Every financial bubble in history has eventually ended, and this one will too.  I really like what Charles Hugh Smith had to say to Greg Hunter just the other day
Journalist and book author Charles Hugh Smith says the next market crash and recession will unfold like the bursting of the 2000 Dotcom bubble. Smith explains, “The bubble popped or deflated not for any crisis, but simply because there was too much debt, too much leverage, too much euphoria and unrealistic valuations. I think we are seeing that now in stocks, housing and a lot of other assets around the world. The valuations just exceed what makes financial sense. . . . And remember, we are at the longest expansion in history. It’s over 10 years, and the average expansion lasts 5, 6 or 7 years. So, this expansion is pretty long in tooth. . . . You will get a slowdown, and that is a self-reinforcing feedback loop. Once people stop buying houses and once people stop buying cars . . . then you are going to get people being laid off, less people being able to afford to eat out, and then you get a self-reinforcing recession. It’s not a crisis, but like an erosion because everybody is kind of tapped out.”

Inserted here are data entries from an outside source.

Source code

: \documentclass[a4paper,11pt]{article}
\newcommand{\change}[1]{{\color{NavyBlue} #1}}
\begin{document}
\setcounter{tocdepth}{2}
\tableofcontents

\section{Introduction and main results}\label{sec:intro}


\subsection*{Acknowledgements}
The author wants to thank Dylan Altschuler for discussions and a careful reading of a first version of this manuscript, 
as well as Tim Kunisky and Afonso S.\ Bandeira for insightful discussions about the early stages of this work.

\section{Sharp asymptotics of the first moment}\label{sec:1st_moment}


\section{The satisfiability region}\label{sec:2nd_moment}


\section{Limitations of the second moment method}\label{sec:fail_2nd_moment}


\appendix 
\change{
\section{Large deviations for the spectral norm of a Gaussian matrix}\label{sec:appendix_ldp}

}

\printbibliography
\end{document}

In the end, nobody can “fix” our system, because our debt-based financial system was fundamentally flawed when it was designed.  This is something that I have repeatedly pointed out, but unfortunately most Americans still don’t seem to understand this very basic concept.
If you have a financial system that is literally designed to endlessly create more debt, more money and more inflation, then you are living in a “bubble economy”.
And a “bubble economy” can seem fine as long as the bubble is inflating and economic activity seems to be humming along, but when things start to go bad they can go really, really bad very rapidly.
Individually, there is very little that we can do about our national debt, state and local government debt or corporate debt.  We can try to vote people into office that want to do the right thing, but unfortunately fiscal responsibility and financial reform are not hot button political issues right now.
For decades we have been making exceedingly foolish decisions, and the consequences of those decisions are going to be exceedingly painful indeed.